Looking ahead, he said his intention is now to consolidate, and there are no plans to expand further, though Montego Bay was being considered with a store scheduled to open in January 2020, before Wohl got cold feet and abandoned the plan. Luckily, because the COVID-19 pandemic happened just three months later.
“I would like to grow the clinical side of our business. I see how the market’s changing for buying glasses. A lot more people are buying glasses online, and as I said before, I never want to compete on price; I believe it is a race to the bottom. I think online is good for mass-produced stuff. When it comes to eyewear, for something basic, it probably works out, but the quality is probably poor. But when you have more complex lenses that need to have certain measurements, it works better.”
He has launched a 25th anniversary lookbook to celebrate being in business over the last two-and-a-half decades.
Yet, he still holds one disappointment.
“I am a roots reggae fan, so I came looking for the music of the 70s. But that I never really found,” he said, dropping names like Augustus Pablo (born Horace Michael Swaby) who is his number one artist, though many Jamaicans today, especially young people, would not even know who is the now-deceased roots reggae and dub record producer and a multi-instrumentalist, who was active from the 1970s until his death in 1999.
He also recounted being told that if he wanted authentic roots reggae, he should find Jah Love, which was one of the early sound systems that helped to facilitate the development of dancehall music from the early 1980s with artistes such as Josey Wales, Brigadier Jerry, Charlie Chaplin and U-Roy. Wohl said he was told the Jah Love sound system was playing in Bath, St Thomas.
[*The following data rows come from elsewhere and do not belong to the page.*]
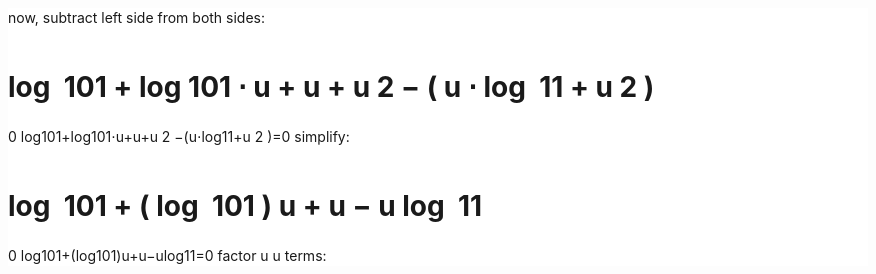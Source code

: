now, subtract left side from both sides:

log
⁡
101
+
log
⁡
101
⋅
u
+
u
+
u
2
−
(
u
⋅
log
⁡
11
+
u
2
)
=
0
log101+log101⋅u+u+u 
2
 −(u⋅log11+u 
2
 )=0
simplify:

log
⁡
101
+
(
log
⁡
101
)
u
+
u
−
u
log
⁡
11
=
0
log101+(log101)u+u−ulog11=0
factor 
u
u terms:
He said a friend of his dropped him off at the session.
“I said, well, this will go on all night long and then in the morning I will find a bus to get back into Kingston. Well, it ended about 2 or 3 o’clock in the morning and I had no where to go, so I slept on the pavement on the side of the street until the first bus came at 6 o’clock in the morning and I took the first bus back into town.”
Still he said while he enjoyed the session, he never really found what he was looking for until he found Gabre Selassie, at a place that is now called the Kingston Dub Club. Selassie is a Rastafarian reggae musician of ethnic Chinese roots who was an understudy of Augustus Pablo. He was instrumental in Wohl meeting Pablo who lived in Lawrence Tavern, St Andrew. Wohl said he and Selassie would drive motorbikes to visit Pablo at his home from time to time to listen music and smoke chalice. He recalled it as the “times I really loved the most”.